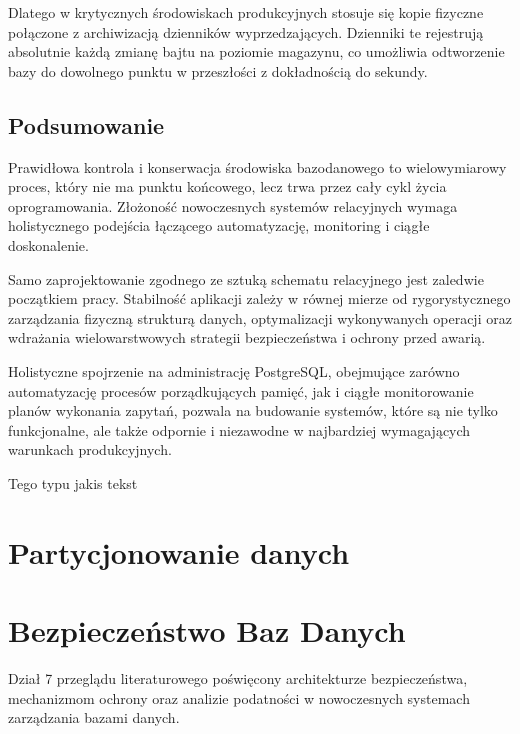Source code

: \documentclass[letterpaper,10pt,english]{sphinxmanual}
\begin{document}
\sphinxAtStartPar
Dlatego w krytycznych środowiskach produkcyjnych stosuje się kopie fizyczne połączone z archiwizacją dzienników wyprzedzających. Dzienniki te rejestrują absolutnie każdą zmianę bajtu na poziomie magazynu, co umożliwia odtworzenie bazy do dowolnego punktu w przeszłości z dokładnością do sekundy.


\subsection{Podsumowanie}
\label{\detokenize{rozdzial_2/rozdzial_23/index:podsumowanie}}
\sphinxAtStartPar
Prawidłowa kontrola i konserwacja środowiska bazodanowego to wielowymiarowy proces, który nie ma punktu końcowego, lecz trwa przez cały cykl życia oprogramowania. Złożoność nowoczesnych systemów relacyjnych wymaga holistycznego podejścia łączącego automatyzację, monitoring i ciągłe doskonalenie.

\sphinxAtStartPar
Samo zaprojektowanie zgodnego ze sztuką schematu relacyjnego jest zaledwie początkiem pracy. Stabilność aplikacji zależy w równej mierze od rygorystycznego zarządzania fizyczną strukturą danych, optymalizacji wykonywanych operacji oraz wdrażania wielowarstwowych strategii bezpieczeństwa i ochrony przed awarią.

\sphinxAtStartPar
Holistyczne spojrzenie na administrację PostgreSQL, obejmujące zarówno automatyzację procesów porządkujących pamięć, jak i ciągłe monitorowanie planów wykonania zapytań, pozwala na budowanie systemów, które są nie tylko funkcjonalne, ale także odpornie i niezawodne w najbardziej wymagających warunkach produkcyjnych.

\sphinxstepscope

\sphinxAtStartPar
Tego typu jakis tekst

\sphinxstepscope


\section{Partycjonowanie danych}
\label{\detokenize{rozdzial_2/rozdzial_26/index:partycjonowanie-danych}}\label{\detokenize{rozdzial_2/rozdzial_26/index::doc}}
\sphinxstepscope


\section{Bezpieczeństwo Baz Danych}
\label{\detokenize{rozdzial_2/rozdzial_27/index:bezpieczenstwo-baz-danych}}\label{\detokenize{rozdzial_2/rozdzial_27/index::doc}}
\sphinxAtStartPar
Dział 7 przeglądu literaturowego poświęcony architekturze bezpieczeństwa, mechanizmom ochrony oraz analizie podatności w nowoczesnych systemach zarządzania bazami danych.
\end{document}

◇ ◇ ◇ ◇ ◇

Please filter the entries for the word "bezpieczeństwa" and copy the lines that have it.

Samo zaprojektowanie zgodnego ze sztuką schematu relacyjnego jest zaledwie początkiem pracy. Stabilność aplikacji zależy w równej mierze od rygorystycznego zarządzania fizyczną strukturą danych, optymalizacji wykonywanych operacji oraz wdrażania wielowarstwowych strategii bezpieczeństwa i ochrony przed awarią.
Dział 7 przeglądu literaturowego poświęcony architekturze bezpieczeństwa, mechanizmom ochrony oraz analizie podatności w nowoczesnych systemach zarządzania bazami danych.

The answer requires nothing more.